[Source data]
+++++
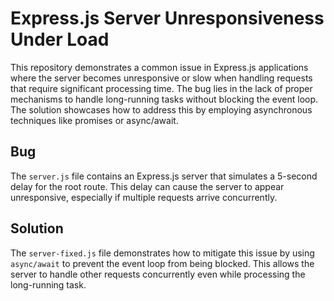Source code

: # Express.js Server Unresponsiveness Under Load

This repository demonstrates a common issue in Express.js applications where the server becomes unresponsive or slow when handling requests that require significant processing time.  The bug lies in the lack of proper mechanisms to handle long-running tasks without blocking the event loop.  The solution showcases how to address this by employing asynchronous techniques like promises or async/await.

## Bug

The `server.js` file contains an Express.js server that simulates a 5-second delay for the root route. This delay can cause the server to appear unresponsive, especially if multiple requests arrive concurrently.

## Solution

The `server-fixed.js` file demonstrates how to mitigate this issue by using `async/await` to prevent the event loop from being blocked.  This allows the server to handle other requests concurrently even while processing the long-running task.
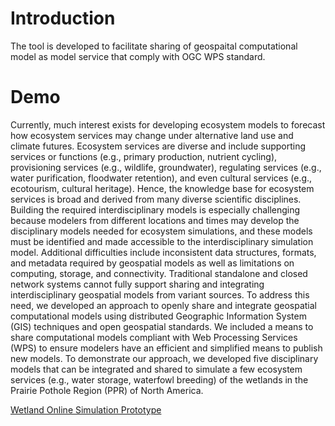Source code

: # Introduction #
The tool is developed to facilitate sharing of geospaital computational model as model service that comply with OGC WPS standard.

# Demo #
Currently, much interest exists for developing ecosystem models to forecast how ecosystem services may change under alternative land use and climate futures. Ecosystem services are diverse and include supporting services or functions (e.g., primary production, nutrient cycling), provisioning services (e.g., wildlife, groundwater), regulating services (e.g., water purification, floodwater retention), and even cultural services (e.g., ecotourism, cultural heritage). Hence, the knowledge base for ecosystem services is broad and derived from many diverse scientific disciplines. Building the required interdisciplinary models is especially challenging because modelers from different locations and times may develop the disciplinary models needed for ecosystem simulations, and these models must be identified and made accessible to the interdisciplinary simulation model. Additional difficulties include inconsistent data structures, formats, and metadata required by geospatial models as well as limitations on computing, storage, and connectivity. Traditional standalone and closed network systems cannot fully support sharing and integrating interdisciplinary geospatial models from variant sources. To address this need, we developed an approach to openly share and integrate geospatial computational models using distributed Geographic Information System (GIS) techniques and open geospatial standards. We included a means to share computational models compliant with Web Processing Services (WPS) to ensure modelers have an efficient and simplified means to publish new models. To demonstrate our approach, we developed five disciplinary models that can be integrated and shared to simulate a few ecosystem services (e.g., water storage, waterfowl breeding) of the wetlands in the Prairie Pothole Region (PPR) of North America.


[Wetland Online Simulation Prototype](http://wetland.geoclouds.info:59080/wetland/view.do)
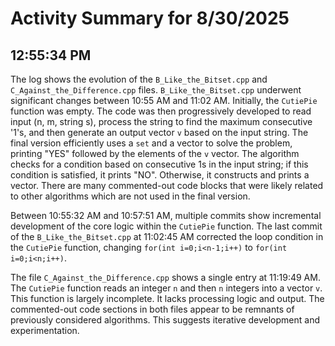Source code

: # Activity Summary for 8/30/2025

## 12:55:34 PM
The log shows the evolution of the `B_Like_the_Bitset.cpp` and `C_Against_the_Difference.cpp` files.  `B_Like_the_Bitset.cpp` underwent significant changes between 10:55 AM and 11:02 AM.  Initially, the `CutiePie` function was empty.  The code was then progressively developed to read input (n, m, string s), process the string to find the maximum consecutive '1's, and then generate an output vector `v` based on the input string. The final version efficiently uses a `set` and a vector to solve the problem, printing "YES" followed by the elements of the `v` vector.  The algorithm checks for a condition based on consecutive 1s in the input string; if this condition is satisfied, it prints "NO". Otherwise, it constructs and prints a vector.  There are many commented-out code blocks that were likely related to other algorithms which are not used in the final version.

Between 10:55:32 AM and 10:57:51 AM, multiple commits show incremental development of the core logic within the `CutiePie` function. The last commit of the `B_Like_the_Bitset.cpp` at 11:02:45 AM corrected the loop condition in the `CutiePie` function, changing  `for(int i=0;i<n-1;i++)` to `for(int i=0;i<n;i++)`.

The file `C_Against_the_Difference.cpp` shows a single entry at 11:19:49 AM. The `CutiePie` function reads an integer `n` and then `n` integers into a vector `v`. This function is largely incomplete.  It lacks processing logic and output.  The commented-out code sections in both files appear to be remnants of previously considered algorithms.  This suggests iterative development and experimentation.
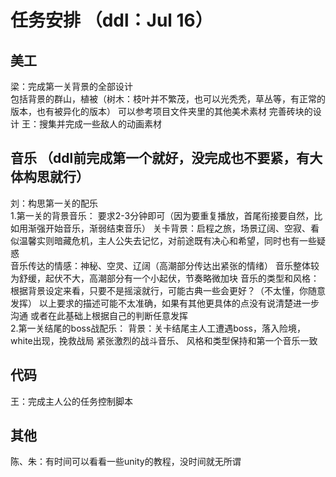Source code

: # 任务安排 （ddl：Jul 16）
## 美工
梁：完成第一关背景的全部设计  
包括背景的群山，植被（树木：枝叶并不繁茂，也可以光秃秃，草丛等，有正常的版本，也有被异化的版本）
可以参考项目文件夹里的其他美术素材
完善砖块的设计
王：搜集并完成一些敌人的动画素材
## 音乐 （ddl前完成第一个就好，没完成也不要紧，有大体构思就行）
刘：构思第一关的配乐  
1.第一关的背景音乐：
要求2-3分钟即可（因为要重复播放，首尾衔接要自然，比如用渐强开始音乐，渐弱结束音乐）
关卡背景：启程之旅，场景辽阔、空寂、看似温馨实则暗藏危机，主人公失去记忆，对前途既有决心和希望，同时也有一些疑惑  
音乐传达的情感：神秘、空灵、辽阔（高潮部分传达出紧张的情绪）
音乐整体较为舒缓，起伏不大，高潮部分有一个小起伏，节奏略微加块 
音乐的类型和风格：根据背景设定来看，只要不是摇滚就行，可能古典一些会更好？（不太懂，你随意发挥）
以上要求的描述可能不太准确，如果有其他更具体的点没有说清楚进一步沟通 
或者在此基础上根据自己的判断任意发挥  
2.第一关结尾的boss战配乐：
背景：关卡结尾主人工遭遇boss，落入险境，white出现，挽救战局
紧张激烈的战斗音乐、
风格和类型保持和第一个音乐一致
## 代码
王：完成主人公的任务控制脚本
## 其他
陈、朱：有时间可以看看一些unity的教程，没时间就无所谓
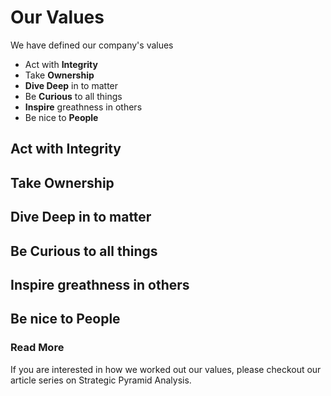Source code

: # Our Values

We have defined our company's values 
* Act with **Integrity**
* Take **Ownership**
* **Dive Deep** in to matter
* Be **Curious** to all things
* **Inspire** greathness in others
* Be nice to **People**


## Act with **Integrity**


## Take **Ownership**


## **Dive Deep** in to matter


## Be **Curious** to all things


## **Inspire** greathness in others


## Be nice to **People**



### Read More
If you are interested in how we worked out our values, please checkout our article series on Strategic Pyramid Analysis. 
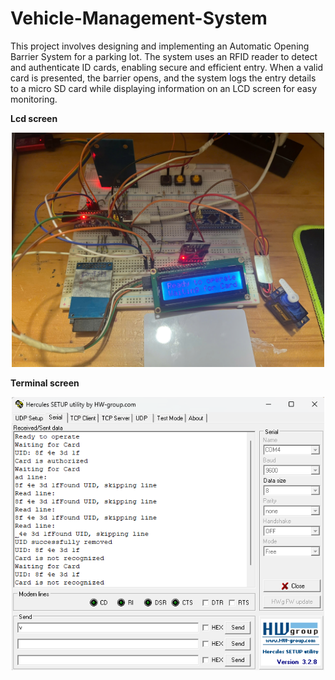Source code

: # Vehicle-Management-System

This project involves designing and implementing an Automatic Opening Barrier System for a
parking lot. The system uses an RFID reader to detect and authenticate ID cards, enabling secure
and efficient entry. When a valid card is presented, the barrier opens, and the system logs the
entry details to a micro SD card while displaying information on an LCD screen for easy
monitoring.

**Lcd screen**
<p align="center">
    <img src="image/image.png" alt="alt text" width="500">
</p>

**Terminal screen**

<p align="center">
    <img src="image/image-1.png" alt="alt text" width="500">
</p>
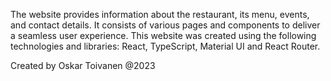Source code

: The website provides information about the restaurant, its menu, events, and contact details. It consists of various pages and components to deliver a seamless user experience.
This website was created using the following technologies and libraries:
React, TypeScript, Material UI and React Router.

Created by Oskar Toivanen @2023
+++++
_EXERCISE DIRECTIONS_
Retype the data above exactly, dropping every picture.

_EXERCISE RESULT_
Source code

: # Express.js Server Unresponsiveness Under Load

This repository demonstrates a common issue in Express.js applications where the server becomes unresponsive or slow when handling requests that require significant processing time.  The bug lies in the lack of proper mechanisms to handle long-running tasks without blocking the event loop.  The solution showcases how to address this by employing asynchronous techniques like promises or async/await.

## Bug

The `server.js` file contains an Express.js server that simulates a 5-second delay for the root route. This delay can cause the server to appear unresponsive, especially if multiple requests arrive concurrently.

## Solution

The `server-fixed.js` file demonstrates how to mitigate this issue by using `async/await` to prevent the event loop from being blocked.  This allows the server to handle other requests concurrently even while processing the long-running task.
Source code

: # Introduction #
The tool is developed to facilitate sharing of geospaital computational model as model service that comply with OGC WPS standard.

# Demo #
Currently, much interest exists for developing ecosystem models to forecast how ecosystem services may change under alternative land use and climate futures. Ecosystem services are diverse and include supporting services or functions (e.g., primary production, nutrient cycling), provisioning services (e.g., wildlife, groundwater), regulating services (e.g., water purification, floodwater retention), and even cultural services (e.g., ecotourism, cultural heritage). Hence, the knowledge base for ecosystem services is broad and derived from many diverse scientific disciplines. Building the required interdisciplinary models is especially challenging because modelers from different locations and times may develop the disciplinary models needed for ecosystem simulations, and these models must be identified and made accessible to the interdisciplinary simulation model. Additional difficulties include inconsistent data structures, formats, and metadata required by geospatial models as well as limitations on computing, storage, and connectivity. Traditional standalone and closed network systems cannot fully support sharing and integrating interdisciplinary geospatial models from variant sources. To address this need, we developed an approach to openly share and integrate geospatial computational models using distributed Geographic Information System (GIS) techniques and open geospatial standards. We included a means to share computational models compliant with Web Processing Services (WPS) to ensure modelers have an efficient and simplified means to publish new models. To demonstrate our approach, we developed five disciplinary models that can be integrated and shared to simulate a few ecosystem services (e.g., water storage, waterfowl breeding) of the wetlands in the Prairie Pothole Region (PPR) of North America.


[Wetland Online Simulation Prototype](http://wetland.geoclouds.info:59080/wetland/view.do)
Source code

: # Activity Summary for 8/30/2025

## 12:55:34 PM
The log shows the evolution of the `B_Like_the_Bitset.cpp` and `C_Against_the_Difference.cpp` files.  `B_Like_the_Bitset.cpp` underwent significant changes between 10:55 AM and 11:02 AM.  Initially, the `CutiePie` function was empty.  The code was then progressively developed to read input (n, m, string s), process the string to find the maximum consecutive '1's, and then generate an output vector `v` based on the input string. The final version efficiently uses a `set` and a vector to solve the problem, printing "YES" followed by the elements of the `v` vector.  The algorithm checks for a condition based on consecutive 1s in the input string; if this condition is satisfied, it prints "NO". Otherwise, it constructs and prints a vector.  There are many commented-out code blocks that were likely related to other algorithms which are not used in the final version.

Between 10:55:32 AM and 10:57:51 AM, multiple commits show incremental development of the core logic within the `CutiePie` function. The last commit of the `B_Like_the_Bitset.cpp` at 11:02:45 AM corrected the loop condition in the `CutiePie` function, changing  `for(int i=0;i<n-1;i++)` to `for(int i=0;i<n;i++)`.

The file `C_Against_the_Difference.cpp` shows a single entry at 11:19:49 AM. The `CutiePie` function reads an integer `n` and then `n` integers into a vector `v`. This function is largely incomplete.  It lacks processing logic and output.  The commented-out code sections in both files appear to be remnants of previously considered algorithms.  This suggests iterative development and experimentation.
Source code

: # 任务安排 （ddl：Jul 16）
## 美工
梁：完成第一关背景的全部设计  
包括背景的群山，植被（树木：枝叶并不繁茂，也可以光秃秃，草丛等，有正常的版本，也有被异化的版本）
可以参考项目文件夹里的其他美术素材
完善砖块的设计
王：搜集并完成一些敌人的动画素材
## 音乐 （ddl前完成第一个就好，没完成也不要紧，有大体构思就行）
刘：构思第一关的配乐  
1.第一关的背景音乐：
要求2-3分钟即可（因为要重复播放，首尾衔接要自然，比如用渐强开始音乐，渐弱结束音乐）
关卡背景：启程之旅，场景辽阔、空寂、看似温馨实则暗藏危机，主人公失去记忆，对前途既有决心和希望，同时也有一些疑惑  
音乐传达的情感：神秘、空灵、辽阔（高潮部分传达出紧张的情绪）
音乐整体较为舒缓，起伏不大，高潮部分有一个小起伏，节奏略微加块 
音乐的类型和风格：根据背景设定来看，只要不是摇滚就行，可能古典一些会更好？（不太懂，你随意发挥）
以上要求的描述可能不太准确，如果有其他更具体的点没有说清楚进一步沟通 
或者在此基础上根据自己的判断任意发挥  
2.第一关结尾的boss战配乐：
背景：关卡结尾主人工遭遇boss，落入险境，white出现，挽救战局
紧张激烈的战斗音乐、
风格和类型保持和第一个音乐一致
## 代码
王：完成主人公的任务控制脚本
## 其他
陈、朱：有时间可以看看一些unity的教程，没时间就无所谓
Source code

: # Our Values

We have defined our company's values 
* Act with **Integrity**
* Take **Ownership**
* **Dive Deep** in to matter
* Be **Curious** to all things
* **Inspire** greathness in others
* Be nice to **People**


## Act with **Integrity**


## Take **Ownership**


## **Dive Deep** in to matter


## Be **Curious** to all things


## **Inspire** greathness in others


## Be nice to **People**



### Read More
If you are interested in how we worked out our values, please checkout our article series on Strategic Pyramid Analysis. 
Source code

: # Vehicle-Management-System

This project involves designing and implementing an Automatic Opening Barrier System for a
parking lot. The system uses an RFID reader to detect and authenticate ID cards, enabling secure
and efficient entry. When a valid card is presented, the barrier opens, and the system logs the
entry details to a micro SD card while displaying information on an LCD screen for easy
monitoring.

**Lcd screen**
<p align="center">
    <img src="image/image.png" alt="alt text" width="500">
</p>

**Terminal screen**

<p align="center">
    <img src="image/image-1.png" alt="alt text" width="500">
</p>
Source code

: The website provides information about the restaurant, its menu, events, and contact details. It consists of various pages and components to deliver a seamless user experience.
This website was created using the following technologies and libraries:
React, TypeScript, Material UI and React Router.

Created by Oskar Toivanen @2023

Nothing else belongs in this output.